Suit une dissertation savante sur les carabes ; ensuite une autre sur les ichneumons.

« Venons-en à un travail aussi important et peut-être plus difficile que la détermination des carabes, celle des ichneumons. Linné les avait classés d’après un caractère peu sûr, la couleur de l’écusson et celle des antennes. Fabricius a conservé cette division, supprimé plusieurs espèces de Linné, confondu plusieurs autres et établi des espèces douteuses.

« Geoffroy n’a fait aucune division dans un genre où elles sont si nécessaires. J’ai essayé de le soudiviser en un certain nombre de familles naturelles, ainsi que nous y sommes parvenus avec assez de bonheur pour les staphilins, les carabes, les mouches' et les sphex. »

Viennent ensuite deux pages de détails scientifiques, qui finissent ainsi : « Dans ma prochaine lettre je terminerai la détermination de ce genre. J’attends de vous et de nos amis beaucoup de savans renseignemens sur ces six premières familles.

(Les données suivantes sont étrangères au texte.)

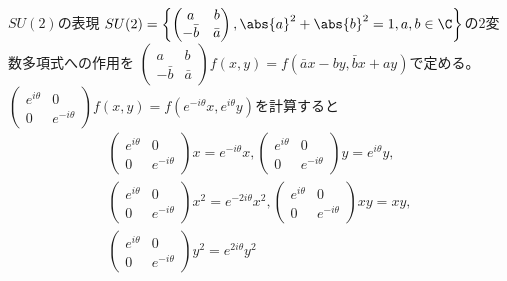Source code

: \documentclass[dvipdfmx]{beamer}
\begin{document}
\begin{frame}{$SU(2)$の表現}
$SU(2)=\left\{\begin{pmatrix}a&b\\-\bar{b}&\bar{a}\end{pmatrix},\abs{a}^2+\abs{b}^2=1, a,b\in\C\right\}$の$2$変数多項式への作用を
$\begin{pmatrix}a&b\\-\bar{b}&\bar{a}\end{pmatrix}f(x,y)=f(\bar{a}x-by,\bar{b}x+ay)$で定める。
$\begin{pmatrix}e^{i\theta}&0\\0&e^{-i\theta}\end{pmatrix}f(x,y)=f(e^{-i\theta}x,e^{i\theta}y)$を計算すると
\begin{align*}
\begin{pmatrix}e^{i\theta}&0\\0&e^{-i\theta}\end{pmatrix}x=e^{-i\theta}x,
\begin{pmatrix}e^{i\theta}&0\\0&e^{-i\theta}\end{pmatrix}y=e^{i\theta}y,\\
\begin{pmatrix}e^{i\theta}&0\\0&e^{-i\theta}\end{pmatrix}x^2=e^{-2i\theta}x^2,
\begin{pmatrix}e^{i\theta}&0\\0&e^{-i\theta}\end{pmatrix}xy=xy,\\
\begin{pmatrix}e^{i\theta}&0\\0&e^{-i\theta}\end{pmatrix}y^2=e^{2i\theta}y^2
\end{align*}
\end{frame}
\end{document}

« P. S. J’espère que vous me répondrez promptement. Le temps qui s’écoulera jusqu’à votre réponse, ne sera pas perdu pour notre Société. Je le passerai non loin de la mer, dans un lieu où je trouverai des plantes marines, des forêts, et par-ci par-là, des mousses, et dans lequel mes diaria cryptogamicum et halicaticum prendront de l’accroissement. J’espère aller ensuite à Paris, où le cabinet royal et d’autres cabinets me promettent beaucoup d’instruction. »


seconde lettre


Fiquainville, le 18 Mai 1791.


« Je suis forcé aujourd’hui de borner à des remercimens ma réponse à votre mémoire sur les escargots ; mais j’espère bientôt être en état de vous envoyer là-dessus un commentaire détaillé. Je compte que vous me parlerez aussi des coquilles fluviatiles.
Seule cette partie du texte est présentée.